Take the weekend, no really, you can have it
Welcome to July, and what I call the home stretch to the end of the season. It's not over yet and summer hibernation has kicked into full gear. We don't venture out on weekends - leave that to the tourists. Weekdays are the best fishing days for me and the crew. Otherwise weekends are for the pool, 4-wheelers, playing pool, cutting firewood, and mowing the grass ... literally in that order. Because it's the weekend and we like to have fun more than being productive.
The weekend fishing is not too bad, we just prefer the smaller crowds and feel it is better to leave more space at the beach for those who are visiting. Not to mention we tend to have events going on during weekends these days anyway. When you live here you learn when and where to go on specific days. Don't get me wrong; I love the tourist season. I meet some of the most interesting people from all over the world.
The offshore yellowfin bite has heated up and boaters are doing well filling the boxes. A few big eyes have made it to the docks as well. The bluefin bite is on but few are talking about where. The secretive ways of offshore anglers are as finicky as some inshore and surf anglers. Can't blame them; it is nice to have a bite all to yourself. Book a charter to get on the bite! You won't be disappointed.
Short striped bass have been abundant at the Indian River Inlet at night, with a nice number of shad in the mix. You can use speck rigs to hook up either species and on light gear it is a lot of fun. Small swim shads work well for the striped bass. Sand fleas are another good way to catch bass at the rocks. Use a flea or two on a hook. Throw in a handful of sand fleas and then cast your line into the "feeder" bait. Think of it like feeding seagulls, you toss out the food and here come the bass. Do this close to the rocks and at night.

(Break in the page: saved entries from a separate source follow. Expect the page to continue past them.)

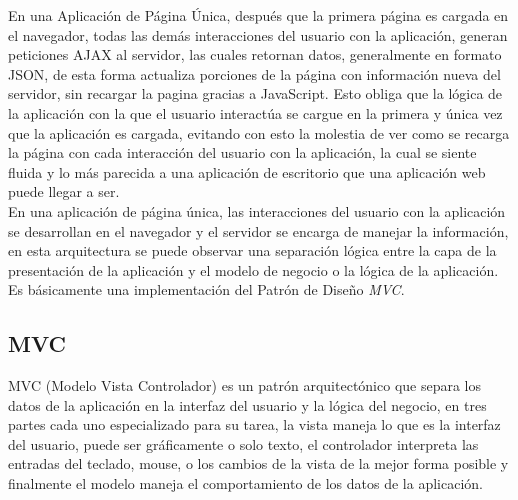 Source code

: En una Aplicación de Página Única, después que la primera página es cargada en el navegador, todas las demás interacciones del usuario con la aplicación, generan peticiones AJAX al servidor, las cuales retornan datos, generalmente en formato JSON, de esta forma actualiza porciones de la página con información nueva del servidor, sin recargar la pagina gracias a JavaScript. Esto obliga que la lógica de la aplicación con la que el usuario interactúa se cargue en la primera y única vez que la aplicación es cargada, evitando con esto la molestia de ver como se recarga la página con cada interacción del usuario con la aplicación, la cual se siente fluida y lo más parecida a una aplicación de escritorio que una aplicación web puede llegar a ser.\\





%

En una aplicación de página única, las interacciones del usuario con la aplicación se desarrollan en el navegador y el servidor se encarga de manejar la información, en esta arquitectura se puede observar una separación lógica entre la capa de la presentación de la aplicación y el modelo de negocio o la lógica de la aplicación. Es básicamente una implementación del Patrón de Diseño \emph{MVC}.\\


\subsection{MVC} %
\label{sub:mvc}
  MVC (Modelo Vista  Controlador) es un patrón arquitectónico que separa
  los datos de la aplicación en la interfaz del usuario y  la lógica del
  negocio, en tres partes cada uno especializado para su tarea, la vista
  maneja lo que es la interfaz del usuario, puede ser gráficamente o solo texto,
  el controlador interpreta las entradas del teclado, mouse, o los cambios
  de la vista de la mejor forma posible y finalmente el modelo maneja el comportamiento
  de los datos de la aplicación.\cite{web7}\\

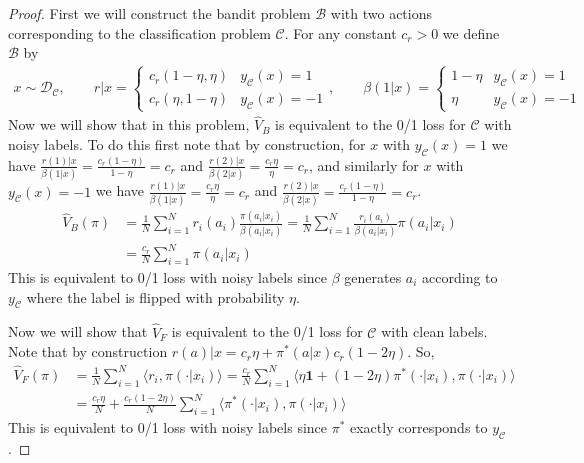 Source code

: \begin{proof}
First we will construct the bandit problem $ \mathcal{B}$ with two actions corresponding to the classification problem $ \mathcal{C}$.
For any constant $ c_r > 0 $ we define $ \mathcal{B}$ by
\begin{align}
    x \sim \mathcal{D}_{\mathcal{C}}, \qquad r|x = \begin{cases}c_r(1-\eta, \eta) & y_\mathcal{C}(x) = 1\\ c_r(\eta, 1-\eta) & y_\mathcal{C}(x) = -1\end{cases}, \qquad \beta(1|x) = \begin{cases}1-\eta & y_\mathcal{C}(x) = 1\\ \eta & y_\mathcal{C}(x) = -1\end{cases}
\end{align}
Now we will show that in this problem, $ \hat V_B$ is equivalent to the 0/1 loss for $ \mathcal{C}$ with noisy labels. To do this first note that by construction, for $ x $ with $ y_\mathcal{C}(x) = 1$ we have $ \frac{r(1)|x}{\beta(1|x)} = \frac{c_r(1-\eta)}{1-\eta} = c_r$ and $ \frac{r(2)|x}{\beta(2|x)} = \frac{c_r\eta}{\eta} = c_r$, and similarly for $ x $ with $ y_\mathcal{C}(x) = -1$ we have $ \frac{r(1)|x}{\beta(1|x)} = \frac{c_r\eta}{\eta} = c_r$ and $ \frac{r(2)|x}{\beta(2|x)} = \frac{c_r(1-\eta)}{1-\eta} = c_r$.
\begin{align}
    \hat V_B(\pi) &= \frac{1}{N} \sum_{i=1}^N r_i(a_i) \frac{\pi(a_i|x_i)}{\beta(a_i|x_i)} = \frac{1}{N} \sum_{i=1}^N  \frac{r_i(a_i)}{\beta(a_i|x_i)} \pi(a_i|x_i) \\
    &= \frac{c_r}{N} \sum_{i=1}^N  \pi(a_i|x_i)
\end{align}
This is equivalent to 0/1 loss with noisy labels since $ \beta$ generates $ a_i$ according to $ y_\mathcal{C}$ where the label is flipped with probability $ \eta$.

Now we will show that $ \hat V_F$ is equivalent to the 0/1 loss for $ \mathcal{C}$ with clean labels. Note that by construction $ r(a)|x = c_r \eta + \pi^*(a|x)c_r (1 - 2 \eta)$. So,
\begin{align}
    \hat V_F(\pi) &= \frac{1}{N} \sum_{i=1}^N \langle r_i, \pi(\cdot|x_i)\rangle = \frac{c_r}{N} \sum_{i=1}^N \langle \eta \textbf{1} + (1 - 2\eta) \pi^*(\cdot|x_i), \pi(\cdot|x_i)\rangle \\
    &= \frac{c_r \eta}{N} +  \frac{c_r (1 - 2\eta)}{N} \sum_{i=1}^N \langle  \pi^*(\cdot|x_i), \pi(\cdot|x_i)\rangle
\end{align}
This is equivalent to 0/1 loss with noisy labels since $ \pi^*$ exactly corresponds to $ y_\mathcal{C}$.
\end{proof}





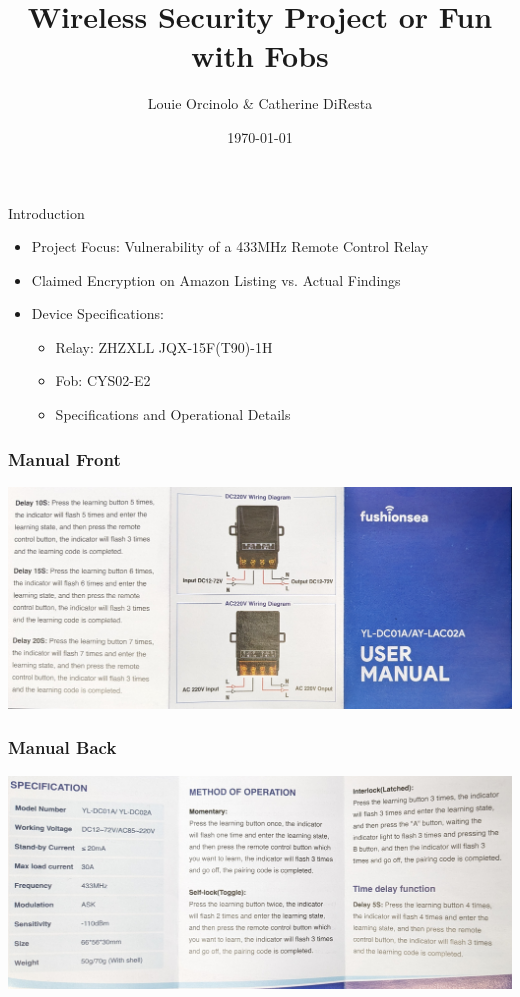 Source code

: \documentclass{beamer}
\title{Wireless Security Project or Fun with Fobs}
\author{Louie Orcinolo \& Catherine DiResta}
\date{\today}
\begin{document}
\frame{\titlepage}

\begin{frame}{Introduction}
    \begin{itemize}
        \item Project Focus: Vulnerability of a 433MHz Remote Control Relay
        \item Claimed Encryption on Amazon Listing vs. Actual Findings
        \item Device Specifications:
            \begin{itemize}
                \item Relay: ZHZXLL JQX-15F(T90)-1H
                \item Fob: CYS02-E2
                \item Specifications and Operational Details
            \end{itemize}
    \end{itemize}
\end{frame}


\begin{frame}
\frametitle{Manual Front}
  \includegraphics[width=\textwidth]{../Pics/device/manual_front.jpg}
\end{frame}

\begin{frame}
\frametitle{Manual Back}
  \includegraphics[width=\textwidth]{../Pics/device/manual_back.jpg}
\end{frame}
\end{document}
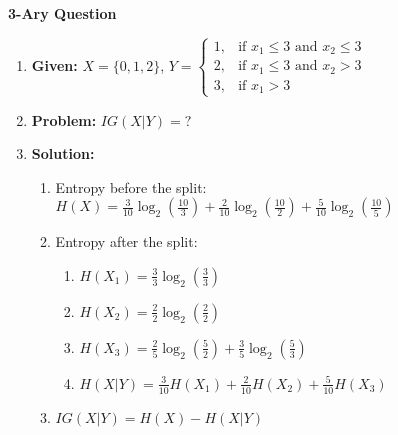 \begin{example} \textbf{3-Ary Question}
    \begin{enumerate}
        \item \textbf{Given:} $X= \{0,1,2\}$, $Y = \begin{cases}
        1, & \text{if } x_1 \leq 3 \text{ and } x_2 \leq 3 \\
        2, & \text{if } x_1 \leq 3 \text{ and } x_2 > 3 \\
        3, & \text{if } x_1 > 3 
        \end{cases}$
        \item \textbf{Problem:} $IG(X|Y) = ?$
        \item \textbf{Solution:}
        \begin{enumerate}
            \item Entropy before the split: $H(X) = \frac{3}{10} \log_2\left(\frac{10}{3}\right) + \frac{2}{10} \log_2\left(\frac{10}{2}\right) + \frac{5}{10} \log_2\left(\frac{10}{5}\right)$
            \item Entropy after the split:
            \begin{enumerate}
                \item $H(X_1) = \frac{3}{3} \log_2\left(\frac{3}{3}\right)$
                \item $H(X_2) = \frac{2}{2} \log_2\left(\frac{2}{2}\right)$
                \item $H(X_3) = \frac{2}{5} \log_2\left(\frac{5}{2}\right) + \frac{3}{5} \log_2\left(\frac{5}{3}\right)$
                \item $H(X|Y) = \frac{3}{10} H(X_1) + \frac{2}{10} H(X_2) + \frac{5}{10} H(X_3)$
            \end{enumerate}
            \item $IG(X|Y) = H(X) - H(X|Y)$
        \end{enumerate}
    \end{enumerate}
\end{example}

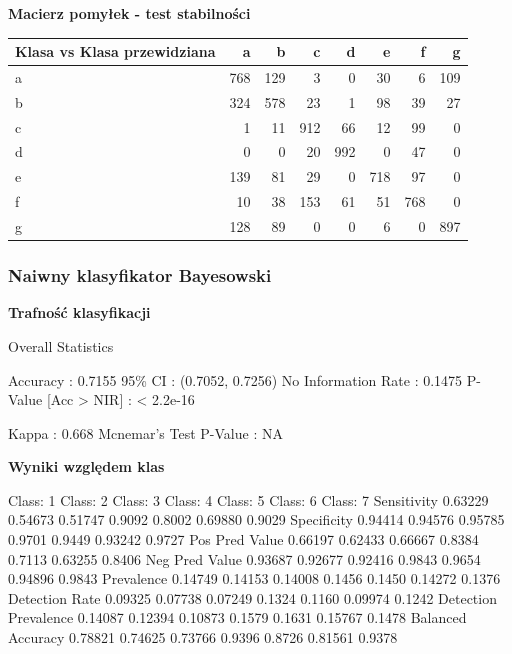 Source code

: \documentclass[11pt]{article} %
\begin{document}
\textbf{Macierz pomyłek - test stabilności}

\begin{center}
    \begin{tabular}{ | l | r | r | r | r | r | r | r | }
    \hline
 Klasa vs Klasa przewidziana &  a &  b &  c &  d &  e &  f &  g \\ \hline
a & 768 & 129 &  3 &  0 & 30  & 6 & 109 \\
b & 324 & 578 & 23 &  1 & 98 & 39 & 27 \\
c &  1 & 11 & 912 & 66 & 12 & 99 &  0 \\
d &  0  & 0 & 20 & 992 &  0 & 47 &  0 \\
e & 139 & 81 & 29 &  0 & 718 & 97 &  0 \\
f & 10 & 38 & 153 & 61 & 51 & 768 &  0 \\
g & 128 & 89 &  0 &  0 &  6  & 0 & 897 \\ \hline
    \end{tabular}
\end{center}

\subsubsection{Naiwny klasyfikator Bayesowski}

\textbf{Trafność klasyfikacji}

    Overall Statistics
                                          
               Accuracy : 0.7155          
                 95\% CI : (0.7052, 0.7256)
    No Information Rate : 0.1475          
    P-Value [Acc > NIR] : < 2.2e-16       
                                          
                  Kappa : 0.668           
 Mcnemar's Test P-Value : NA 

\textbf{Wyniki względem klas}

Class: 1 Class: 2 Class: 3 Class: 4 Class: 5 Class: 6 Class: 7
Sensitivity           0.63229  0.54673  0.51747   0.9092   0.8002  0.69880   0.9029
Specificity           0.94414  0.94576  0.95785   0.9701   0.9449  0.93242   0.9727
Pos Pred Value        0.66197  0.62433  0.66667   0.8384   0.7113  0.63255   0.8406
Neg Pred Value        0.93687  0.92677  0.92416   0.9843   0.9654  0.94896   0.9843
Prevalence            0.14749  0.14153  0.14008   0.1456   0.1450  0.14272   0.1376
Detection Rate        0.09325  0.07738  0.07249   0.1324   0.1160  0.09974   0.1242
Detection Prevalence  0.14087  0.12394  0.10873   0.1579   0.1631  0.15767   0.1478
Balanced Accuracy     0.78821  0.74625  0.73766   0.9396   0.8726  0.81561   0.9378
\end{document}
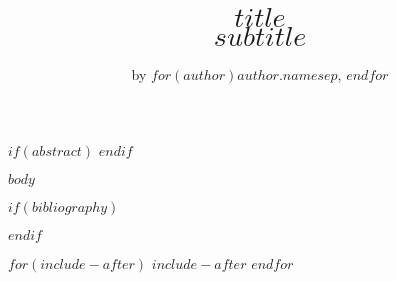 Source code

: \documentclass[letterpaper,onecolumn]{article}
\title{$title$ \\ $subtitle$}
\author{by $for(author)$$author.name$$sep$, $endfor$}
\begin{document}
\maketitle
$if(abstract)$
$endif$

$body$

$if(bibliography)$

$endif$

$for(include-after)$
$include-after$
$endfor$
\end{document}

Lot of small sea bass along the rock walls and jetties stealing bait. There have been some nice-sized keeper rockfish caught at the Oceanic pier as well as some redfish or red drum in the keeper slot range. A huge sheepshead was caught there last week. Lot of shad and small bluefish action in the mornings and night. It is summertime, so the best action is going to be in the early morning and late evening into night. The afternoon is just too bright, hot and crowded.
Flounder have been picking up offshore in the flounder grounds. Ron Newswanger, a scuba diver buddy of mine who spearfishes, got two nice keeper flounder last week at the Indian River Inlet. He said this is the smallest number of fish he has ever seen down there. Despite the low visibility, he had to really work to find the fish. Flounder numbers are down and have been for the last couple of years. The Lewes Canal is producing, but not for every angler; though there have been some nice fish pulled from there. The inland bays have been seriously slow for any flounder action in the keeper class.
Croaker, spot, kingfish, and small weakfish are hitting bloodworms readily at the Cape Henlopen fishing pier. The flounder action there has been sporadic. Lots of cownose rays, skates and dogfish. Charters out of Lewes are getting the same in the Delaware Bay with the addition of puffers and spotted hake or what locals call ling (cod).
The oyster cracker bite is starting to heat up and will be on fire soon enough. The Terry-Farrell Fund Delaware Chapter hosted the 4th annual Oyster Cracker tournament. This year the tournament is a series of five fishing days from June to September. The object of the tournament is simple. Catch the largest oyster cracker. Captain’s Lady Charters takes out the fishing crews to help raise money for the fund. Registration started for this event in March and I believe it is filled up but you can call Captains Lady Charters and ask.
Crabbing has been and still is excellent this year despite the plethora of crab pots around the inland bays. Whether you are running trot lines, crab rings, soaking pits or using hand lines, the catches have been good and the crabs are thick with meat.